* **Data for this exercise**
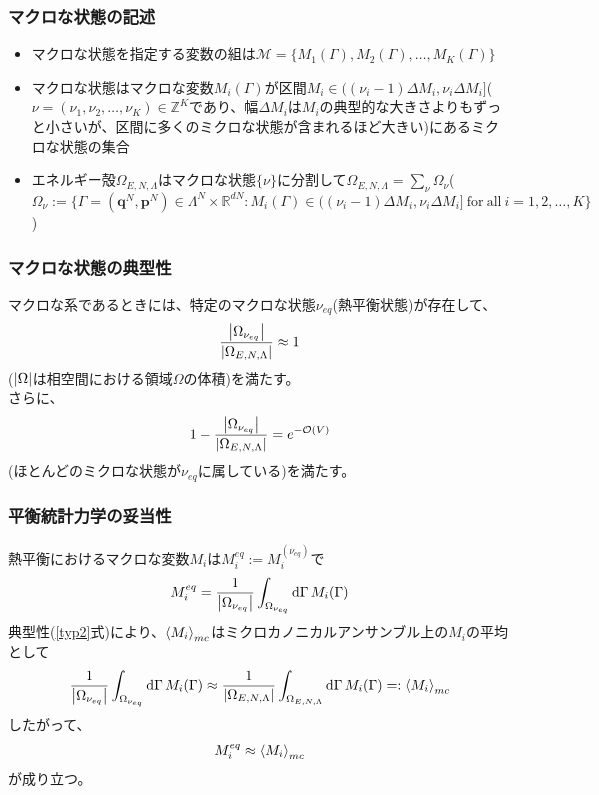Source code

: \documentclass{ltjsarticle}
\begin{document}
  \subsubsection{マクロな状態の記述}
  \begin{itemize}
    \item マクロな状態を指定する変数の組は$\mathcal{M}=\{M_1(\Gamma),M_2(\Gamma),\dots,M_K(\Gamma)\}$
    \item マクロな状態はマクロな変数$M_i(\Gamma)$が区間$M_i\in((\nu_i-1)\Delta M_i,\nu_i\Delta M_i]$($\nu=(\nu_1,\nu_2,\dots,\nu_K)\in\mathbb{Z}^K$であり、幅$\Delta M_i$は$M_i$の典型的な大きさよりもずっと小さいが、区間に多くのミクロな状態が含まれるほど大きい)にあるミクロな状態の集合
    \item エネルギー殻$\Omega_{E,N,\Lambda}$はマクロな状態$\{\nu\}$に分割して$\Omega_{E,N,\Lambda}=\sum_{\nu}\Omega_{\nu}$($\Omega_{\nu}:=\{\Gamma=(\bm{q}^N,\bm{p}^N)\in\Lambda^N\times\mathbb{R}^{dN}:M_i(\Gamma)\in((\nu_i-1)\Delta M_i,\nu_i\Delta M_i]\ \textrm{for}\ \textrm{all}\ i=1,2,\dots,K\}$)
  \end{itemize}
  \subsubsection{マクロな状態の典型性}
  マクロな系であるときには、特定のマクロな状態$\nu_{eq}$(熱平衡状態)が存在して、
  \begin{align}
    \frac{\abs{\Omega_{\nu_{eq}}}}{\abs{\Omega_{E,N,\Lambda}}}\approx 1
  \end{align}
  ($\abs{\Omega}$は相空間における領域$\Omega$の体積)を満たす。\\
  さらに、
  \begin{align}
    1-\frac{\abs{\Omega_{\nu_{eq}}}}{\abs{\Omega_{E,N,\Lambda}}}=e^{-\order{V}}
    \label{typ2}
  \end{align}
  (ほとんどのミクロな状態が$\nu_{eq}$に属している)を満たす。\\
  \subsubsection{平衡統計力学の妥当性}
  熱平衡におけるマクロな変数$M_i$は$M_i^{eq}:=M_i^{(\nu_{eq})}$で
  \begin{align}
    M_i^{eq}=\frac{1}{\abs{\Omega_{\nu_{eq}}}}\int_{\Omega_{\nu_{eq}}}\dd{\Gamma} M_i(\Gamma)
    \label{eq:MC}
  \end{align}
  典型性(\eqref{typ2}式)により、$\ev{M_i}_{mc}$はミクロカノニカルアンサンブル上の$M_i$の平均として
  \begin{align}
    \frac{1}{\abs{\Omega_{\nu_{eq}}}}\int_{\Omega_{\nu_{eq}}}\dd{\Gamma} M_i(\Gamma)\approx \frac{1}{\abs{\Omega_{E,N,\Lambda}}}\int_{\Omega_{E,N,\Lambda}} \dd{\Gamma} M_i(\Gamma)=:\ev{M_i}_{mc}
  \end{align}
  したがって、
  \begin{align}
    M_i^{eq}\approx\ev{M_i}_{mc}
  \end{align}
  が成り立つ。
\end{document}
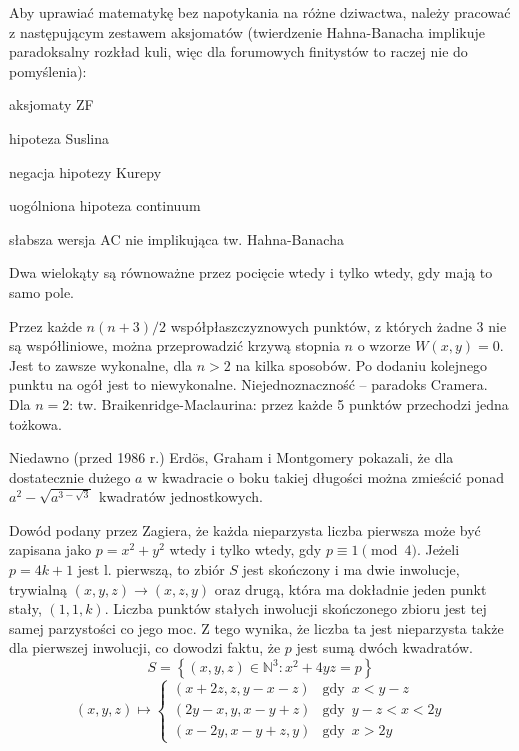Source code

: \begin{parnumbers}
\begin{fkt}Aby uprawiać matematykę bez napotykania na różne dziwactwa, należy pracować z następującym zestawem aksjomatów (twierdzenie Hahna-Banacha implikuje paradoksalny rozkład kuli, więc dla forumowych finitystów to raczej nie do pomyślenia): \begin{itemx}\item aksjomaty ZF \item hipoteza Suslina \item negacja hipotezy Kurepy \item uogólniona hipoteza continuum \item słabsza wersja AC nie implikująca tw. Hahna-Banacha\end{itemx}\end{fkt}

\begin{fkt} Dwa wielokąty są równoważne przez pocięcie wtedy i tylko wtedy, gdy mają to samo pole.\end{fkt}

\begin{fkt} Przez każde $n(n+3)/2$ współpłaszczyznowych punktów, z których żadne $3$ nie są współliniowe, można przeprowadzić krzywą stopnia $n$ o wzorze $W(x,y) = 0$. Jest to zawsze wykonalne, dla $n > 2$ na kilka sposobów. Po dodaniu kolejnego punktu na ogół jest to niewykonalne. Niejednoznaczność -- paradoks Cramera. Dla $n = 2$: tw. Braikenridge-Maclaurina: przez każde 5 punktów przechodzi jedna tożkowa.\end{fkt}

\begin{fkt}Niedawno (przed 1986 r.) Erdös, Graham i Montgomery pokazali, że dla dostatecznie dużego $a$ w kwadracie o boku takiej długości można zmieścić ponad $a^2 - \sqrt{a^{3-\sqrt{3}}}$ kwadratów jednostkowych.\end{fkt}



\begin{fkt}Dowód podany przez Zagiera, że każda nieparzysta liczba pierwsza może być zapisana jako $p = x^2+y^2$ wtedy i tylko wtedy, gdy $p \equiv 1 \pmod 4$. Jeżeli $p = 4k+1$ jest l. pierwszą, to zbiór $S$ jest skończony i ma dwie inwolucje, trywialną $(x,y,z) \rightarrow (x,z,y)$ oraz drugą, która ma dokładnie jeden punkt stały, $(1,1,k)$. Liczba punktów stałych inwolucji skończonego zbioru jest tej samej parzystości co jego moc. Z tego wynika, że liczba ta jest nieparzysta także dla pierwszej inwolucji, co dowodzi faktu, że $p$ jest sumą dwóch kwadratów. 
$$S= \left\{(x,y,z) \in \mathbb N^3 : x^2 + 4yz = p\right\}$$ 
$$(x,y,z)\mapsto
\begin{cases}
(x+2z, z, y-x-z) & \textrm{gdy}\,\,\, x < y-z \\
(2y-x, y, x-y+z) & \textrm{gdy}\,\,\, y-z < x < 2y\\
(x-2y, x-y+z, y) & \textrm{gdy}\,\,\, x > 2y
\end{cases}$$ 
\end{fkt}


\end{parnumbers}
* * *
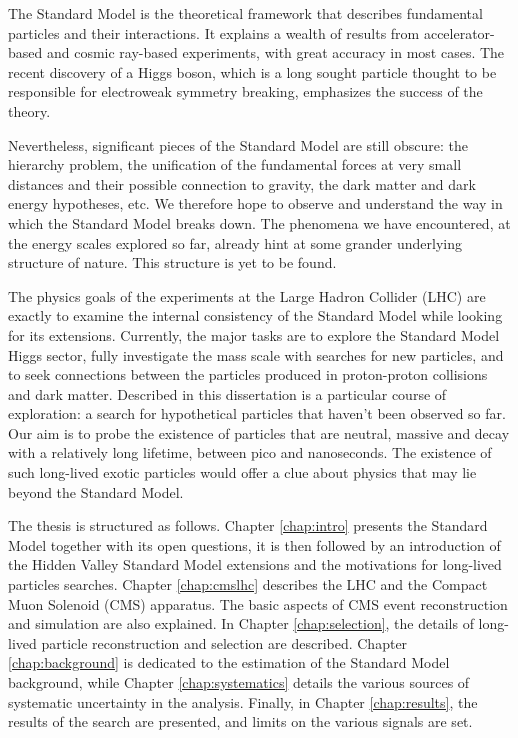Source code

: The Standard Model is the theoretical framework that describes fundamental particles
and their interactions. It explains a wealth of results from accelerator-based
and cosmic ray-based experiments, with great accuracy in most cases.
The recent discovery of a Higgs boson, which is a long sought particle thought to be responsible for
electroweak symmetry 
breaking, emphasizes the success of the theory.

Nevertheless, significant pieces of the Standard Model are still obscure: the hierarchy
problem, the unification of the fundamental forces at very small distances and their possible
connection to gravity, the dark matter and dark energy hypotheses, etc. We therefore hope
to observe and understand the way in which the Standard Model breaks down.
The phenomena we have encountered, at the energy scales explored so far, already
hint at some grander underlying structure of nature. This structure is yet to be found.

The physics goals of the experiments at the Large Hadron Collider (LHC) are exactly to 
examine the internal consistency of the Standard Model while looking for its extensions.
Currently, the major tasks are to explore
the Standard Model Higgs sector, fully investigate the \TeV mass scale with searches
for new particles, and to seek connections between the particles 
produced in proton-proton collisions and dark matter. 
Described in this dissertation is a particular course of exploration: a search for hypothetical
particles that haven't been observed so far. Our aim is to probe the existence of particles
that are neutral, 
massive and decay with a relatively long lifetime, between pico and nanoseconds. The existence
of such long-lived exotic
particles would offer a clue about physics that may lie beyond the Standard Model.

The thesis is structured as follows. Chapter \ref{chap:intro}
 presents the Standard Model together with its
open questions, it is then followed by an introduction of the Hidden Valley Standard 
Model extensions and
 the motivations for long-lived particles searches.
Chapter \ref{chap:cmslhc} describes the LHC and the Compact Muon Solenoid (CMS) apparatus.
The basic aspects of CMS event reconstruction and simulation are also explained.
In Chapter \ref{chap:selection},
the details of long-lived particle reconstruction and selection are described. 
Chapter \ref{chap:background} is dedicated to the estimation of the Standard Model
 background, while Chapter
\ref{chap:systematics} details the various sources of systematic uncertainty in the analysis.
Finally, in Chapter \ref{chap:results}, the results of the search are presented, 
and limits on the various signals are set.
* * *
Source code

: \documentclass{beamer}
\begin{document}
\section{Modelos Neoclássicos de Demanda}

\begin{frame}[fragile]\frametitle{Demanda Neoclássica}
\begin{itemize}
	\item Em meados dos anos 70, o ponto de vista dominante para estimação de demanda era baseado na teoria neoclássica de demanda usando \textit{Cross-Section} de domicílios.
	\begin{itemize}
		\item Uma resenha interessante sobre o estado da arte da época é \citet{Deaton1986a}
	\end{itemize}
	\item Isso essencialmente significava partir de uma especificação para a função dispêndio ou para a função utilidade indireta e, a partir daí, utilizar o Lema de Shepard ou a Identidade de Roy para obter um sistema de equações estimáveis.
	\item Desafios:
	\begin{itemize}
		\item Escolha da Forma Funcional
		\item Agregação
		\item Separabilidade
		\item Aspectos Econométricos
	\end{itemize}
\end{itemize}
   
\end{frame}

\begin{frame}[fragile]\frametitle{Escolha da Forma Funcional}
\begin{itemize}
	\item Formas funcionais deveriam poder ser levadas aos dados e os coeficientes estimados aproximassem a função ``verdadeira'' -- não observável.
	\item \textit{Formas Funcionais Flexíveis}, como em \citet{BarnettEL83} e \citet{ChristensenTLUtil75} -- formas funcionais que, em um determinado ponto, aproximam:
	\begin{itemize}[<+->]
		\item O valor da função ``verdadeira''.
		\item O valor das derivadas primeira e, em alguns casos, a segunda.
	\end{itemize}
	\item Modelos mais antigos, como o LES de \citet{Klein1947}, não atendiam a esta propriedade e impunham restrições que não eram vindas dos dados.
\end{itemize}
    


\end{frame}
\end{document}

* **Problem to work on**
Go through the listing above and write out exactly the lines starting with the one holding "breaking, emphasizes the" and running through the one holding "and limits on the various signals are set.", ends included, and no others.

* **Answer**
breaking, emphasizes the success of the theory.

Nevertheless, significant pieces of the Standard Model are still obscure: the hierarchy
problem, the unification of the fundamental forces at very small distances and their possible
connection to gravity, the dark matter and dark energy hypotheses, etc. We therefore hope
to observe and understand the way in which the Standard Model breaks down.
The phenomena we have encountered, at the energy scales explored so far, already
hint at some grander underlying structure of nature. This structure is yet to be found.

The physics goals of the experiments at the Large Hadron Collider (LHC) are exactly to 
examine the internal consistency of the Standard Model while looking for its extensions.
Currently, the major tasks are to explore
the Standard Model Higgs sector, fully investigate the \TeV mass scale with searches
for new particles, and to seek connections between the particles 
produced in proton-proton collisions and dark matter. 
Described in this dissertation is a particular course of exploration: a search for hypothetical
particles that haven't been observed so far. Our aim is to probe the existence of particles
that are neutral, 
massive and decay with a relatively long lifetime, between pico and nanoseconds. The existence
of such long-lived exotic
particles would offer a clue about physics that may lie beyond the Standard Model.

The thesis is structured as follows. Chapter \ref{chap:intro}
 presents the Standard Model together with its
open questions, it is then followed by an introduction of the Hidden Valley Standard 
Model extensions and
 the motivations for long-lived particles searches.
Chapter \ref{chap:cmslhc} describes the LHC and the Compact Muon Solenoid (CMS) apparatus.
The basic aspects of CMS event reconstruction and simulation are also explained.
In Chapter \ref{chap:selection},
the details of long-lived particle reconstruction and selection are described. 
Chapter \ref{chap:background} is dedicated to the estimation of the Standard Model
 background, while Chapter
\ref{chap:systematics} details the various sources of systematic uncertainty in the analysis.
Finally, in Chapter \ref{chap:results}, the results of the search are presented, 
and limits on the various signals are set.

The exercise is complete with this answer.